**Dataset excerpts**
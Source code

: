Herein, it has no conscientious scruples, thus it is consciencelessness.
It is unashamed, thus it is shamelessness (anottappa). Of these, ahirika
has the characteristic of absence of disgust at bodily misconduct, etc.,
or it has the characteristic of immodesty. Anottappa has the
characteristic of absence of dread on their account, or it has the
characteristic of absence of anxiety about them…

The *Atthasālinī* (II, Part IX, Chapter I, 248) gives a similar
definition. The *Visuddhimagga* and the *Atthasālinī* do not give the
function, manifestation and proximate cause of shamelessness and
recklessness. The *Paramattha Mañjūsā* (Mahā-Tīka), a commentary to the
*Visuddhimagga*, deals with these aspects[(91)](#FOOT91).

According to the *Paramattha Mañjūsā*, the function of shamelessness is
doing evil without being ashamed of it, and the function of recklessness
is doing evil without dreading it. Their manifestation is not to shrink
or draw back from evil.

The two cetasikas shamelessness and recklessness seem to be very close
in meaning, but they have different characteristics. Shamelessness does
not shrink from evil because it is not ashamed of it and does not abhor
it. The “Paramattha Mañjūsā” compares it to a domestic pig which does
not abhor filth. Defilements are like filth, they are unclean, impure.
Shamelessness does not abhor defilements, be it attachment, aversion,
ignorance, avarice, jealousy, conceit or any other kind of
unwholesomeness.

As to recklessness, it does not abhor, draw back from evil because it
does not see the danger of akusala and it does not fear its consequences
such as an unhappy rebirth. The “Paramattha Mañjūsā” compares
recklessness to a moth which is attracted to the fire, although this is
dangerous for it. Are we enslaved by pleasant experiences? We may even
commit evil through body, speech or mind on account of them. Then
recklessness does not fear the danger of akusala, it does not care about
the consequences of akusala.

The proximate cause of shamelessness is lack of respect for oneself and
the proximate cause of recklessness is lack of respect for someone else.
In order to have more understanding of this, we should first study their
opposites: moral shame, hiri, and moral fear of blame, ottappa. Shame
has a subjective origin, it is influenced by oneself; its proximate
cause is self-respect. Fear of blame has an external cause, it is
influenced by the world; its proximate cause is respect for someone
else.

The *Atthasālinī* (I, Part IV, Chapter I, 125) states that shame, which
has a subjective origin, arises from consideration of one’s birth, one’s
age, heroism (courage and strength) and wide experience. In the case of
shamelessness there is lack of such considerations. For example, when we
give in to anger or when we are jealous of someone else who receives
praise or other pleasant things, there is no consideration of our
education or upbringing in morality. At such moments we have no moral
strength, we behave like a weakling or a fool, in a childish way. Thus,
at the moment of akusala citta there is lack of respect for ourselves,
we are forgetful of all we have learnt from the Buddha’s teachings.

---

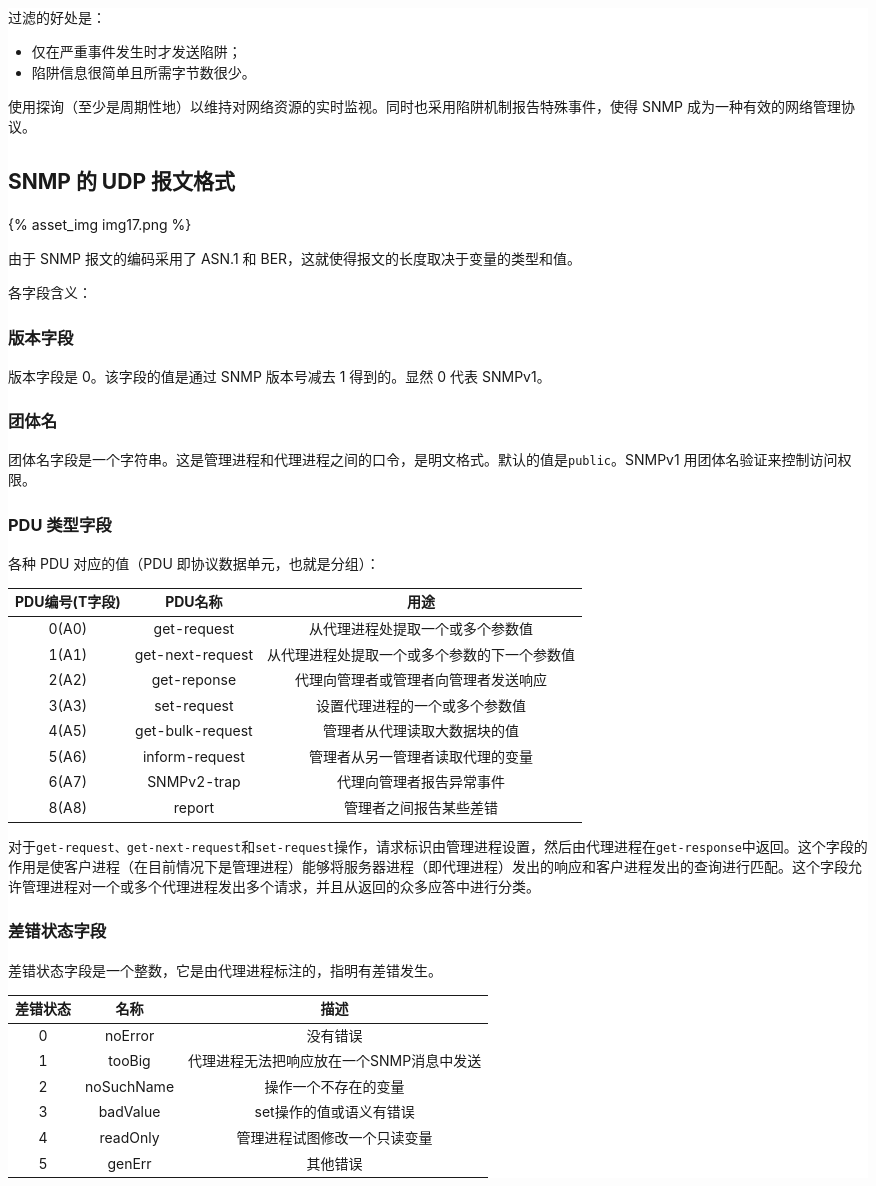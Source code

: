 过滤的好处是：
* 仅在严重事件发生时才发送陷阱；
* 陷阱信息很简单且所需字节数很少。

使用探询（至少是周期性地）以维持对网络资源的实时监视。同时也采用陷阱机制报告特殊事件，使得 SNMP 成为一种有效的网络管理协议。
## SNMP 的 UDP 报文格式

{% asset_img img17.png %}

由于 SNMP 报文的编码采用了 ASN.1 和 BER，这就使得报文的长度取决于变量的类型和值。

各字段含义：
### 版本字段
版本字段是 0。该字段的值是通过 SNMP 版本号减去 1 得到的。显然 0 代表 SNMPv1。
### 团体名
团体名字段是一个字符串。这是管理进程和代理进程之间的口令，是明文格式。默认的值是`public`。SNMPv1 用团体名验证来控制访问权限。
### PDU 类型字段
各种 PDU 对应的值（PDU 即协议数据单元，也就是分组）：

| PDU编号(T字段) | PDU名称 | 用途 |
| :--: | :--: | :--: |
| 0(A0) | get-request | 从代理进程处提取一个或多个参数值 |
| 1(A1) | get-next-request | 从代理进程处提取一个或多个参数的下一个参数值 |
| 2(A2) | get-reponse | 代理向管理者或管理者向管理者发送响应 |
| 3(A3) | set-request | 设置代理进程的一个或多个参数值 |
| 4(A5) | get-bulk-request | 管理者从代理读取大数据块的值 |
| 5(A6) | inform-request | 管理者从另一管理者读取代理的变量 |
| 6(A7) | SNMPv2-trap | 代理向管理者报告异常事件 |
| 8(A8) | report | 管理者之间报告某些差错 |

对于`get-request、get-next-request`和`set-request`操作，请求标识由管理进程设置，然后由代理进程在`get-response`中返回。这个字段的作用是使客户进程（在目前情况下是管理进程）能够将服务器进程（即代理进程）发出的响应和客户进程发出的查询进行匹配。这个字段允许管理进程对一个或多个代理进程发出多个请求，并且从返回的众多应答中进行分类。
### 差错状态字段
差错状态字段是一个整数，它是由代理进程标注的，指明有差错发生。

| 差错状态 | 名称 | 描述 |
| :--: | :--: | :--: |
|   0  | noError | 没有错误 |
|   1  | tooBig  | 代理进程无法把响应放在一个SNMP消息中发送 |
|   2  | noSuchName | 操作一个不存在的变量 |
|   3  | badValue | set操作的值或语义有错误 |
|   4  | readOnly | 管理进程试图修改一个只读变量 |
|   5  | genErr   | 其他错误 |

**Work to be completed**
Identify the lines above that contain the word "Visuddhimagga", then copy them.

**Problem solution**
definition. The *Visuddhimagga* and the *Atthasālinī* do not give the
*Visuddhimagga*, deals with these aspects[(91)](#FOOT91).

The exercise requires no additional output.